BEGIN DATA SUPPLIED
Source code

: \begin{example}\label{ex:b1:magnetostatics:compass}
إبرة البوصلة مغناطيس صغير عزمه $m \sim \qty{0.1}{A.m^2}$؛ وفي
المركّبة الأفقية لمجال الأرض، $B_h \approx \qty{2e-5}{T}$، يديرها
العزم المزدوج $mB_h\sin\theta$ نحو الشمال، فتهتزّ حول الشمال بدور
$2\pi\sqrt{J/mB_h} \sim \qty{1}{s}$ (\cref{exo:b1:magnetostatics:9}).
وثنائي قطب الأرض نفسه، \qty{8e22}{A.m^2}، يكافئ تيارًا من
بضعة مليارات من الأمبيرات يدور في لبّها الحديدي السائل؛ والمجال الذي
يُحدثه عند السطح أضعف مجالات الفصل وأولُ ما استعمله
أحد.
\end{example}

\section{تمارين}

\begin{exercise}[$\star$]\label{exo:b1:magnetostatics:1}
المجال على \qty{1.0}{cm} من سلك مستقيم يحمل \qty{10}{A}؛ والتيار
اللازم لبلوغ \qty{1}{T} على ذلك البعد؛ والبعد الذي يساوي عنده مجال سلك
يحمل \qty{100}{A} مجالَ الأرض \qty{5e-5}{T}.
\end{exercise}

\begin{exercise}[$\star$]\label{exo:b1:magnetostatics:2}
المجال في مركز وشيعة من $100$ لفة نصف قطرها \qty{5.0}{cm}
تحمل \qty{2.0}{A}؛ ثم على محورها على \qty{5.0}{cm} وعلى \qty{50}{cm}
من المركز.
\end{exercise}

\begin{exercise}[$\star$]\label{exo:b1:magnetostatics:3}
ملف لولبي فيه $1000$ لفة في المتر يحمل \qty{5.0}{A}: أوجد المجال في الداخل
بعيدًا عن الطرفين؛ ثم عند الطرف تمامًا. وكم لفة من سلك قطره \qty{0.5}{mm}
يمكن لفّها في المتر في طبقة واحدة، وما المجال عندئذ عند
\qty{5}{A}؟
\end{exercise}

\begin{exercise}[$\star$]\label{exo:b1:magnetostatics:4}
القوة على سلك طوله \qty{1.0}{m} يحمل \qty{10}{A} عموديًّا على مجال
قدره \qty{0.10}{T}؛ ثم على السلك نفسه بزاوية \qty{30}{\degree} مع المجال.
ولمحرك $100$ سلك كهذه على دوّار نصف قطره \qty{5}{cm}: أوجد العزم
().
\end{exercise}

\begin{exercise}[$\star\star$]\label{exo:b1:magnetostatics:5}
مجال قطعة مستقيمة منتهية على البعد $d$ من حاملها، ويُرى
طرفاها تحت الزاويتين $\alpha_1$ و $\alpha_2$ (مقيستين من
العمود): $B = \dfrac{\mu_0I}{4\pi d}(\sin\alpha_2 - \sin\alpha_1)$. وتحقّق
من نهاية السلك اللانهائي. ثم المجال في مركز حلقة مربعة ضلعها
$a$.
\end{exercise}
END DATA SUPPLIED
▶ _WHAT IS NEEDED_:
Produce an identical printout of the material above.

▶ _WRITTEN REPLY_:
Source code

: \begin{example}\label{ex:b1:magnetostatics:compass}
إبرة البوصلة مغناطيس صغير عزمه $m \sim \qty{0.1}{A.m^2}$؛ وفي
المركّبة الأفقية لمجال الأرض، $B_h \approx \qty{2e-5}{T}$، يديرها
العزم المزدوج $mB_h\sin\theta$ نحو الشمال، فتهتزّ حول الشمال بدور
$2\pi\sqrt{J/mB_h} \sim \qty{1}{s}$ (\cref{exo:b1:magnetostatics:9}).
وثنائي قطب الأرض نفسه، \qty{8e22}{A.m^2}، يكافئ تيارًا من
بضعة مليارات من الأمبيرات يدور في لبّها الحديدي السائل؛ والمجال الذي
يُحدثه عند السطح أضعف مجالات الفصل وأولُ ما استعمله
أحد.
\end{example}

\section{تمارين}

\begin{exercise}[$\star$]\label{exo:b1:magnetostatics:1}
المجال على \qty{1.0}{cm} من سلك مستقيم يحمل \qty{10}{A}؛ والتيار
اللازم لبلوغ \qty{1}{T} على ذلك البعد؛ والبعد الذي يساوي عنده مجال سلك
يحمل \qty{100}{A} مجالَ الأرض \qty{5e-5}{T}.
\end{exercise}

\begin{exercise}[$\star$]\label{exo:b1:magnetostatics:2}
المجال في مركز وشيعة من $100$ لفة نصف قطرها \qty{5.0}{cm}
تحمل \qty{2.0}{A}؛ ثم على محورها على \qty{5.0}{cm} وعلى \qty{50}{cm}
من المركز.
\end{exercise}

\begin{exercise}[$\star$]\label{exo:b1:magnetostatics:3}
ملف لولبي فيه $1000$ لفة في المتر يحمل \qty{5.0}{A}: أوجد المجال في الداخل
بعيدًا عن الطرفين؛ ثم عند الطرف تمامًا. وكم لفة من سلك قطره \qty{0.5}{mm}
يمكن لفّها في المتر في طبقة واحدة، وما المجال عندئذ عند
\qty{5}{A}؟
\end{exercise}

\begin{exercise}[$\star$]\label{exo:b1:magnetostatics:4}
القوة على سلك طوله \qty{1.0}{m} يحمل \qty{10}{A} عموديًّا على مجال
قدره \qty{0.10}{T}؛ ثم على السلك نفسه بزاوية \qty{30}{\degree} مع المجال.
ولمحرك $100$ سلك كهذه على دوّار نصف قطره \qty{5}{cm}: أوجد العزم
().
\end{exercise}

\begin{exercise}[$\star\star$]\label{exo:b1:magnetostatics:5}
مجال قطعة مستقيمة منتهية على البعد $d$ من حاملها، ويُرى
طرفاها تحت الزاويتين $\alpha_1$ و $\alpha_2$ (مقيستين من
العمود): $B = \dfrac{\mu_0I}{4\pi d}(\sin\alpha_2 - \sin\alpha_1)$. وتحقّق
من نهاية السلك اللانهائي. ثم المجال في مركز حلقة مربعة ضلعها
$a$.
\end{exercise}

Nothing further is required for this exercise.